The mean kid in the back of the bus called him names, insulted his sister and his parents, and one time when the mean kid was especially mean, he spit right on David’s back while he was standing in the aisle. I can remember sitting there, horrified as this unfolded, knowing that what was being done was unjust, but not quite having the courage to stand up to the mean kid. So I did nothing.
One might think that things would be different today, but just last week I heard about some of my neighbors who are being picked on. I am talking about my actual neighbors, real people who smile and wave at me when I walk by them on my way to work.
In today’s Gospel, Jesus tells us to be merciful, as God is merciful. Do not judge, so that we will not be judged. Do not condemn, so that we will not be condemned. This all makes perfect sense. In short, He tells us to “Christian-up.”
In the state where I live, legislation has been proposed to force law enforcement officers to target my neighbors by how they look, and to detain them and turn them over to federal officers if they cannot readily prove that they came here by legal means. And worse yet, that same legislation would make it a criminal act if I lift a hand to help my neighbors in any way.
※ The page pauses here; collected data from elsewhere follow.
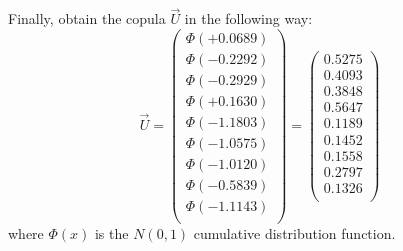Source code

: \documentclass[a4paper,12pt,final]{article}
\begin{document}
Finally, obtain the copula $\vec{U}$ in the following way:
{\small
\begin{displaymath}
\vec{U} 
=
\left(
\begin{array}{c}
\Phi(+0.0689) \\
\Phi(-0.2292) \\
\Phi(-0.2929) \\
\Phi(+0.1630) \\
\Phi(-1.1803) \\
\Phi(-1.0575) \\
\Phi(-1.0120) \\
\Phi(-0.5839) \\
\Phi(-1.1143) \\
\end{array}
\right) 
=
\left(
\begin{array}{c}
   0.5275 \\
   0.4093 \\
   0.3848 \\
   0.5647 \\
   0.1189 \\
   0.1452 \\
   0.1558 \\
   0.2797 \\
   0.1326 \\
\end{array}
\right) 
\end{displaymath}
}
where $\Phi(x)$ is the $N(0,1)$ cumulative distribution function.
\end{document}
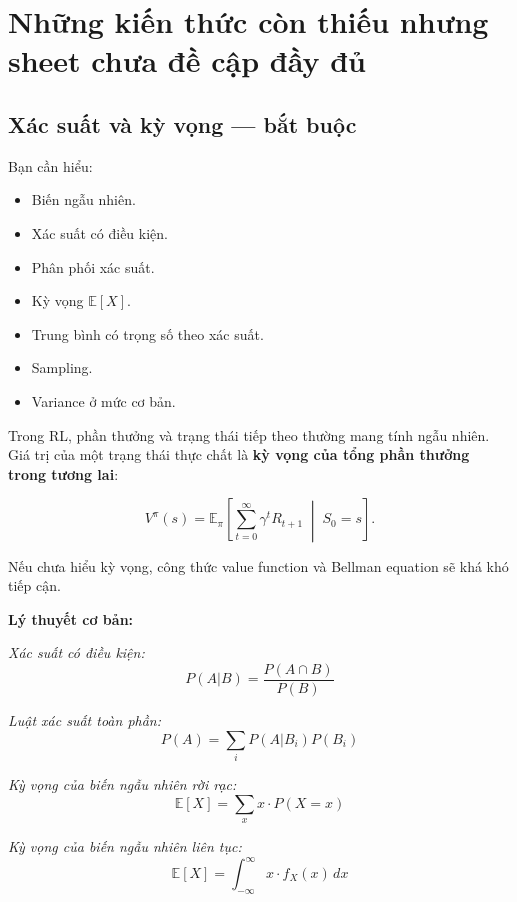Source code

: \documentclass[12pt,a4paper]{article}
\begin{document}
\section{Những kiến thức còn thiếu nhưng sheet chưa đề cập đầy đủ}

\subsection{Xác suất và kỳ vọng --- bắt buộc}

Bạn cần hiểu:

\begin{itemize}[leftmargin=1.5em]
    \item Biến ngẫu nhiên.
    \item Xác suất có điều kiện.
    \item Phân phối xác suất.
    \item Kỳ vọng $\mathbb{E}[X]$.
    \item Trung bình có trọng số theo xác suất.
    \item Sampling.
    \item Variance ở mức cơ bản.
\end{itemize}

Trong RL, phần thưởng và trạng thái tiếp theo thường mang tính ngẫu nhiên. Giá trị của một trạng thái thực chất là \textbf{kỳ vọng của tổng phần thưởng trong tương lai}:

\begin{equation}
V^\pi(s)
=
\mathbb{E}_{\pi}
\left[
\sum_{t=0}^{\infty}
\gamma^t R_{t+1}
\;\middle|\;
S_0=s
\right].
\end{equation}

Nếu chưa hiểu kỳ vọng, công thức value function và Bellman equation sẽ khá khó tiếp cận.

\textbf{Lý thuyết cơ bản:}

\textit{Xác suất có điều kiện:}
\begin{equation}
P(A|B) = \frac{P(A \cap B)}{P(B)}
\end{equation}

\textit{Luật xác suất toàn phần:}
\begin{equation}
P(A) = \sum_{i} P(A|B_i) P(B_i)
\end{equation}

\textit{Kỳ vọng của biến ngẫu nhiên rời rạc:}
\begin{equation}
\mathbb{E}[X] = \sum_{x} x \cdot P(X=x)
\end{equation}

\textit{Kỳ vọng của biến ngẫu nhiên liên tục:}
\begin{equation}
\mathbb{E}[X] = \int_{-\infty}^{\infty} x \cdot f_X(x) \, dx
\end{equation}
\end{document}

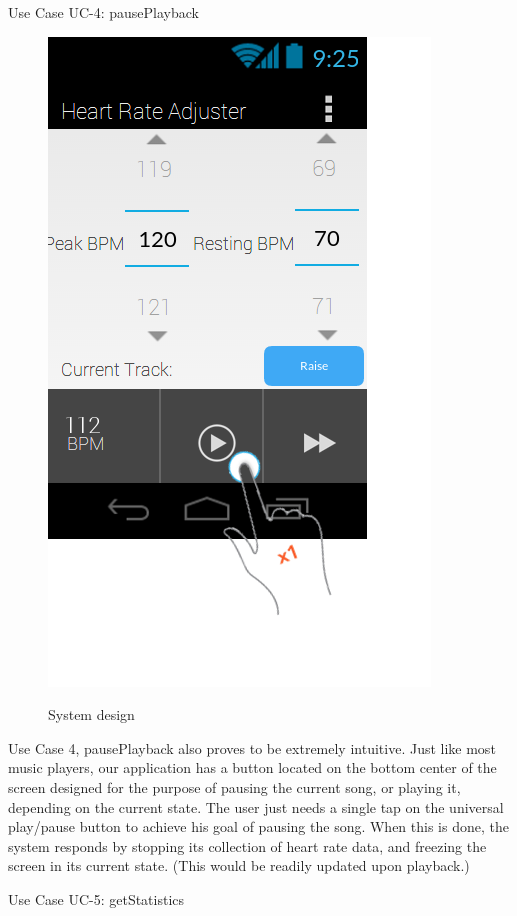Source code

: \documentclass[letterpaper,english, 12pt]{scrreprt}
\begin{document}
Use Case UC-4: pausePlayback

\begin{figure}[H]
	\centering
	\includegraphics{img/Prelim_Design/PrelimDesign_3.png}\\
	\caption{System design}
\end{figure}

Use Case 4, pausePlayback also proves to be extremely intuitive. Just like most music players, our application has a button located on the bottom center of the screen designed for the purpose of pausing the current song, or playing it, depending on the current state. The user just needs a single tap on the universal play/pause button to achieve his goal of pausing the song. When this is done, the system responds by stopping its collection of heart rate data, and freezing the screen in its current state. (This would be readily updated upon playback.)

Use Case UC-5: getStatistics 
\end{document}

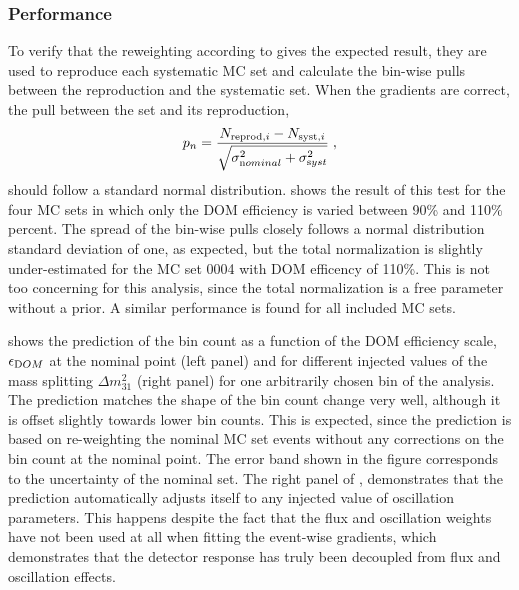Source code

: \subsubsection{Performance}
To verify that the reweighting according to  gives the expected result, they are used to reproduce each systematic MC set and calculate the bin-wise pulls between the reproduction and the systematic set. When the gradients are correct, the pull between the set and its reproduction,
$$p_n = \frac{N_{\mathrm{reprod}, i} - N_{\mathrm{syst}, i}}{\sqrt{\sigma^2_{\rm nominal} + \sigma^2_{\rm syst}}}\;,$$
should follow a standard normal distribution.  shows the result of this test for the four MC sets in which only the DOM efficiency is varied between 90\% and 110\% percent. The spread of the bin-wise pulls closely follows a normal distribution standard deviation of one, as expected, but the total normalization is slightly under-estimated for the MC set 0004 with DOM efficency of 110\%. This is not too concerning for this analysis, since the total normalization is a free parameter without a prior. A similar performance is found for all included MC sets.

 shows the prediction of the bin count as a function of the DOM efficiency scale, $\epsilon_{\rm DOM}$ at the nominal point (left panel) and for different injected values of the mass splitting $\Delta m^2_{31}$ (right panel) for one arbitrarily chosen bin of the analysis. The prediction matches the shape of the bin count change very well, although it is offset slightly towards lower bin counts. This is expected, since the prediction is based on re-weighting the nominal MC set events without any corrections on the bin count at the nominal point. The error band shown in the figure corresponds to the uncertainty of the nominal set. The right panel of , demonstrates that the prediction automatically adjusts itself to any injected value of oscillation parameters. This happens despite the fact that the flux and oscillation weights have not been used at all when fitting the event-wise gradients, which demonstrates that the detector response has truly been decoupled from flux and oscillation effects.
Now I know that immigration law and immigration reform are complicated issues, and there is a great deal of emotion, mostly in the form of fear and anger, expended in these areas. The legality of my neighbor’s presence in this country is at question. What is not at question is that my neighbor is a real human being, like myself, who just wants to do the best he can for his family. Like David, he just wants to ride the bus. I won’t “judge” others in my community by trying to compare them to the mean kid on the bus, because they, too, have families they are trying to support in the best way that they can.
However, I cannot help but think of this legislative bill, and others that attempt to legislate out of fear and anger, as a big hocker directed toward my defenseless neighbor’s back.
It’s time for me to Christian-up. For my neighbor. For David.